O nome é a junção de duas metodologias diferentes que funcionam em conjunto: a Critical Path Method (CPM) e a Program Evaluation and Review Technique (PERT).

O método CPM foca no caminho crítico do projeto de construção através de uma sequência de atividades, determinando sua duração. Já o PERT analisa três possíveis situações (otimista, mais provável e pessimista). 

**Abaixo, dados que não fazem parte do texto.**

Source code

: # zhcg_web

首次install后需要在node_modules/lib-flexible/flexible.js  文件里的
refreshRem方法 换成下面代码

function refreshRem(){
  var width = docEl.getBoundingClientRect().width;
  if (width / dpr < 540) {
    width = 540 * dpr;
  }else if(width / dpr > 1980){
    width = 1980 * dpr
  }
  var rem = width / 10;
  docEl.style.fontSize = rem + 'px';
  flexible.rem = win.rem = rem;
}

Ambas as técnicas foram desenvolvidas independentemente. Porém, como possuem grandes semelhanças, passaram a ser usadas em conjunto e, atualmente, é comum tratá-las como uma única metodologia.

Bastante aplicada no planejamento da construção civil, por ser uma técnica ampla, também é utilizada em outras engenharias, na produção de filmes, em pesquisas, na condução de campanhas publicitárias, entre outros.

A importância do PERT/CPM na gestão de projetos de construção

Para compreender a importância do método PERT/CPM e como usá-lo, é preciso destacar, primeiro, seus objetivos. Conhecendo suas finalidades de maneira prática, fica fácil entender como a metodologia pode ser fundamental em um projeto. Quando aplicada à construção, seus principais propósitos e benefícios são:

Evitar problemas de ociosidade e atrasos

Em uma obra, a maioria das etapas dependem diretamente de outras, e quando uma dessas atrasa, todas as demais também vão sofrer um atraso. Isso gera não só um problema com o cronograma mas também gastos excessivos com ociosidade de trabalhadores que precisam esperar, às vezes até dias, até que suas atividades possam ser realizadas.

Assim, um dos objetivos é minimizar os problemas localizados nos projetos de construção. Com esses possíveis atrasos na obra, os serviços podem não começar no tempo correto em decorrência do atraso de outros, gerando folgas muito grandes para determinadas equipes e acúmulo de atividades para outras.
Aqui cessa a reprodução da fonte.